## ACTIVITY
Take the line holding "The build is" as the first line of the answer and the last line of the listing as its end; retype everything between exactly.

## INFORMATION

++++

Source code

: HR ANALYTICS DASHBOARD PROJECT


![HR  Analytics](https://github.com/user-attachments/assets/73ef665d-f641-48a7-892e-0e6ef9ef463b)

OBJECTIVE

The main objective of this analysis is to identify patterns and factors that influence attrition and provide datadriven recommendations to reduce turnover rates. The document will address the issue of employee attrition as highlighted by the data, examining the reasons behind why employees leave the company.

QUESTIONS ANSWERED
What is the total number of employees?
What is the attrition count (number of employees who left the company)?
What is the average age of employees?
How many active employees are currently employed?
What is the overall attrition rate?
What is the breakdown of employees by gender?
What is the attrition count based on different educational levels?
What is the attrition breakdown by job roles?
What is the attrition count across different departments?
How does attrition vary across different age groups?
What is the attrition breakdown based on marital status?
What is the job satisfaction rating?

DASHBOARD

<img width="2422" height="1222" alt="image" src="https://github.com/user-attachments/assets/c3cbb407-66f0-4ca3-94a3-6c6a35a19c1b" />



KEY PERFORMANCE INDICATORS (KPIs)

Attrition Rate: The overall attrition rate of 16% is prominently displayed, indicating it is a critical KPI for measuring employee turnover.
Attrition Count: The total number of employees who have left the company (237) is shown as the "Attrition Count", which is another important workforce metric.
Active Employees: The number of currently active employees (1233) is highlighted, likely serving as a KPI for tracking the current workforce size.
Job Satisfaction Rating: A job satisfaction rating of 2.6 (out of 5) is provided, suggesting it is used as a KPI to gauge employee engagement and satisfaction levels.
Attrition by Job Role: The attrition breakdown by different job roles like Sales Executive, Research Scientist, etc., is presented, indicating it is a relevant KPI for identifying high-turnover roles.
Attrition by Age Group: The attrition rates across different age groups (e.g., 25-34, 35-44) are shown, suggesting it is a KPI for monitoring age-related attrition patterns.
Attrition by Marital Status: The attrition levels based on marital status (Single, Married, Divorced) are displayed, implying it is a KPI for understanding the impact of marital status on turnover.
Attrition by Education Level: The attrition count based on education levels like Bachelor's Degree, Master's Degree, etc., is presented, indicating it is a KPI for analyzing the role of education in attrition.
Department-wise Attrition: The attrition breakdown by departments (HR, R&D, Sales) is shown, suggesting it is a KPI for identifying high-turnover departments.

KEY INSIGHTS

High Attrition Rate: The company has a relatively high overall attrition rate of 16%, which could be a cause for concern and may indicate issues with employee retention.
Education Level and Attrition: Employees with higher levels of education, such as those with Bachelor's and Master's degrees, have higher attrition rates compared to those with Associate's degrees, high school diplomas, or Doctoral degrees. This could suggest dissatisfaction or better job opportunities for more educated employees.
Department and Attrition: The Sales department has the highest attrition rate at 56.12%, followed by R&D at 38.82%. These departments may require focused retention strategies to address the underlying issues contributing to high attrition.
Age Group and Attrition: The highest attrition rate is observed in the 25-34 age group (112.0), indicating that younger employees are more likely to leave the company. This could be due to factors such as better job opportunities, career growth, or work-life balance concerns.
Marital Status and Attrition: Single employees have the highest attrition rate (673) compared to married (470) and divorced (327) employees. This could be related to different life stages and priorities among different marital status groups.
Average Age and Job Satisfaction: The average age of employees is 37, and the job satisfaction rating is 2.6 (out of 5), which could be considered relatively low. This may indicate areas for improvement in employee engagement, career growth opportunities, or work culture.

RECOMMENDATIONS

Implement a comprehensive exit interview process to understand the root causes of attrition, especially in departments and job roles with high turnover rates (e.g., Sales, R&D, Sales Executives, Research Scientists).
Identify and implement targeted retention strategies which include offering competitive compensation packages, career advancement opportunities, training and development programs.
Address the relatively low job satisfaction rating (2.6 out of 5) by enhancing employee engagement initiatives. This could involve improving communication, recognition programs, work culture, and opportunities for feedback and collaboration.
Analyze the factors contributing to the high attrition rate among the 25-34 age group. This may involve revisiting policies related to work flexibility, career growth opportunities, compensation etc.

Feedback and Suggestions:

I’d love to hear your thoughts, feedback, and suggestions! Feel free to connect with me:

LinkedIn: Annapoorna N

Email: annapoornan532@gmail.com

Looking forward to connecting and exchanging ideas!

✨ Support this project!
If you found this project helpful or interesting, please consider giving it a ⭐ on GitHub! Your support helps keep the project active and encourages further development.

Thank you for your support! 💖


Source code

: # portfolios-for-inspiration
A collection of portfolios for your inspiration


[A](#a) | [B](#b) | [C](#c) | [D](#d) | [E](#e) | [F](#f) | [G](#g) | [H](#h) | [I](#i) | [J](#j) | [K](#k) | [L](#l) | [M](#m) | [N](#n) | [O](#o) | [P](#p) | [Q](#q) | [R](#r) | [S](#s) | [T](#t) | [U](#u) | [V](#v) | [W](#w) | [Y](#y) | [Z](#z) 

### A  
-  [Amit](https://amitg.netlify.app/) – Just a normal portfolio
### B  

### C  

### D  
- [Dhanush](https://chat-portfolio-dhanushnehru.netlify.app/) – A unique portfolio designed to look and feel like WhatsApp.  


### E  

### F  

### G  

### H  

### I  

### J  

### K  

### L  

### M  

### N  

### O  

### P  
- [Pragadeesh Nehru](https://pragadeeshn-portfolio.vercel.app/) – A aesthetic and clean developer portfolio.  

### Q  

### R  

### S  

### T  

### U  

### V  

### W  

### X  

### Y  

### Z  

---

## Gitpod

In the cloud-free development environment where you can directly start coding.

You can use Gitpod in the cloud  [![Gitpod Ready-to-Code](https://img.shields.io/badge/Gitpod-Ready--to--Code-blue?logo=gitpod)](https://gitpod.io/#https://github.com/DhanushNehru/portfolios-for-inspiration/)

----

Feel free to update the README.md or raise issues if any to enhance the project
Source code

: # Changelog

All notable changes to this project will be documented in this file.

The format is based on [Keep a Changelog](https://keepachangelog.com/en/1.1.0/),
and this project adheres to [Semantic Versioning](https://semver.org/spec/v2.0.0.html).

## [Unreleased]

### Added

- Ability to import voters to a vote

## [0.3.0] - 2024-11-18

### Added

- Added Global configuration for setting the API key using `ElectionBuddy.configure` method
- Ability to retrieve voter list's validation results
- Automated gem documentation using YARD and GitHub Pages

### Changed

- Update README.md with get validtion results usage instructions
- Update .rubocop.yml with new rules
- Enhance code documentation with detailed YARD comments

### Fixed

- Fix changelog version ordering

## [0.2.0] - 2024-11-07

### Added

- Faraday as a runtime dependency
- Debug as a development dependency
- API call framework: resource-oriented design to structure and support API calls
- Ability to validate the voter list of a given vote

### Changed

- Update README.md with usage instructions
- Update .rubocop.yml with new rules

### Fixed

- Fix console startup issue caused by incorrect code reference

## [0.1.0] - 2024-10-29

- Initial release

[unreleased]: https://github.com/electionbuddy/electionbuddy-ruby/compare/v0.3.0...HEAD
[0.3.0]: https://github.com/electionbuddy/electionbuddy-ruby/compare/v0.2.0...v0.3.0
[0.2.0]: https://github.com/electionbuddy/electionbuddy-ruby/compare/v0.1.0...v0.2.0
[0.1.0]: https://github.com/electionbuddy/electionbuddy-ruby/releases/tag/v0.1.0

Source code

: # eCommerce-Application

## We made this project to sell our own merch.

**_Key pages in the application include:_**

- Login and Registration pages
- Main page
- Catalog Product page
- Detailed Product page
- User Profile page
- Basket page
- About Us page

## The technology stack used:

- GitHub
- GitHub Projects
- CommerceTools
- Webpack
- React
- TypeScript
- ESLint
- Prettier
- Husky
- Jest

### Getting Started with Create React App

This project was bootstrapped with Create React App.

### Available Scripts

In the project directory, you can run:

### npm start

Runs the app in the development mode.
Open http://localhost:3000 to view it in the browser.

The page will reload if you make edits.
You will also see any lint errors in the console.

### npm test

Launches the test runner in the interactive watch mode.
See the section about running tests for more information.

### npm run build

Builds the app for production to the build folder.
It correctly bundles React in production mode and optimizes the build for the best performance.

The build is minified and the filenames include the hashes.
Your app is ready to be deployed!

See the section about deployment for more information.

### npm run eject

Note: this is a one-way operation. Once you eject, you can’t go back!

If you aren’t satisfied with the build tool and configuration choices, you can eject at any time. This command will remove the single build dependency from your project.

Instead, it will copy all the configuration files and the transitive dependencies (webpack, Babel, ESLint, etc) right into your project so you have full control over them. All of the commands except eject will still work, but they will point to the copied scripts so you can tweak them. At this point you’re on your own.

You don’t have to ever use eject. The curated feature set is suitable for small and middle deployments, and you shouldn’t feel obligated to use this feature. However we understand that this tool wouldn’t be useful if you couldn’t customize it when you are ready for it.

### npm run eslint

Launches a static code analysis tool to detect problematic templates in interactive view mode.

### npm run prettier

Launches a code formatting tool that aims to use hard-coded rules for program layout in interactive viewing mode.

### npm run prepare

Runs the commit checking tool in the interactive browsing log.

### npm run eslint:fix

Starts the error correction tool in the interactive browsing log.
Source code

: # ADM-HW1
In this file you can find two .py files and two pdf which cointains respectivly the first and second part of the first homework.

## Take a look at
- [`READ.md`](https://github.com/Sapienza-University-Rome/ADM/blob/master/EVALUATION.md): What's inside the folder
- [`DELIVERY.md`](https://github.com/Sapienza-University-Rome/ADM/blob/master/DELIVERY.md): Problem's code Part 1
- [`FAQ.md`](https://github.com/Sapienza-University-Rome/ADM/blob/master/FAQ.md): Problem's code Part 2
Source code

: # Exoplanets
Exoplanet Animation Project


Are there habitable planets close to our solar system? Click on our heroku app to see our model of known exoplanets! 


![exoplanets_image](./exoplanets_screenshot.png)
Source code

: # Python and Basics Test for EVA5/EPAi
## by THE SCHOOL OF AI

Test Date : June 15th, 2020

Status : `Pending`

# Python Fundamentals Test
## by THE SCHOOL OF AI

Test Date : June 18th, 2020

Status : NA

++++

## TASK SOLUTION
The build is minified and the filenames include the hashes.
Your app is ready to be deployed!

See the section about deployment for more information.

### npm run eject

Note: this is a one-way operation. Once you eject, you can’t go back!

If you aren’t satisfied with the build tool and configuration choices, you can eject at any time. This command will remove the single build dependency from your project.

Instead, it will copy all the configuration files and the transitive dependencies (webpack, Babel, ESLint, etc) right into your project so you have full control over them. All of the commands except eject will still work, but they will point to the copied scripts so you can tweak them. At this point you’re on your own.

You don’t have to ever use eject. The curated feature set is suitable for small and middle deployments, and you shouldn’t feel obligated to use this feature. However we understand that this tool wouldn’t be useful if you couldn’t customize it when you are ready for it.

### npm run eslint

Launches a static code analysis tool to detect problematic templates in interactive view mode.

### npm run prettier

Launches a code formatting tool that aims to use hard-coded rules for program layout in interactive viewing mode.

### npm run prepare

Runs the commit checking tool in the interactive browsing log.

### npm run eslint:fix

Starts the error correction tool in the interactive browsing log.
Source code

: # ADM-HW1
In this file you can find two .py files and two pdf which cointains respectivly the first and second part of the first homework.

## Take a look at
- [`READ.md`](https://github.com/Sapienza-University-Rome/ADM/blob/master/EVALUATION.md): What's inside the folder
- [`DELIVERY.md`](https://github.com/Sapienza-University-Rome/ADM/blob/master/DELIVERY.md): Problem's code Part 1
- [`FAQ.md`](https://github.com/Sapienza-University-Rome/ADM/blob/master/FAQ.md): Problem's code Part 2
Source code

: # Exoplanets
Exoplanet Animation Project


Are there habitable planets close to our solar system? Click on our heroku app to see our model of known exoplanets! 


![exoplanets_image](./exoplanets_screenshot.png)
Source code

: # Python and Basics Test for EVA5/EPAi
## by THE SCHOOL OF AI

Test Date : June 15th, 2020

Status : `Pending`

# Python Fundamentals Test
## by THE SCHOOL OF AI

Test Date : June 18th, 2020

Status : NA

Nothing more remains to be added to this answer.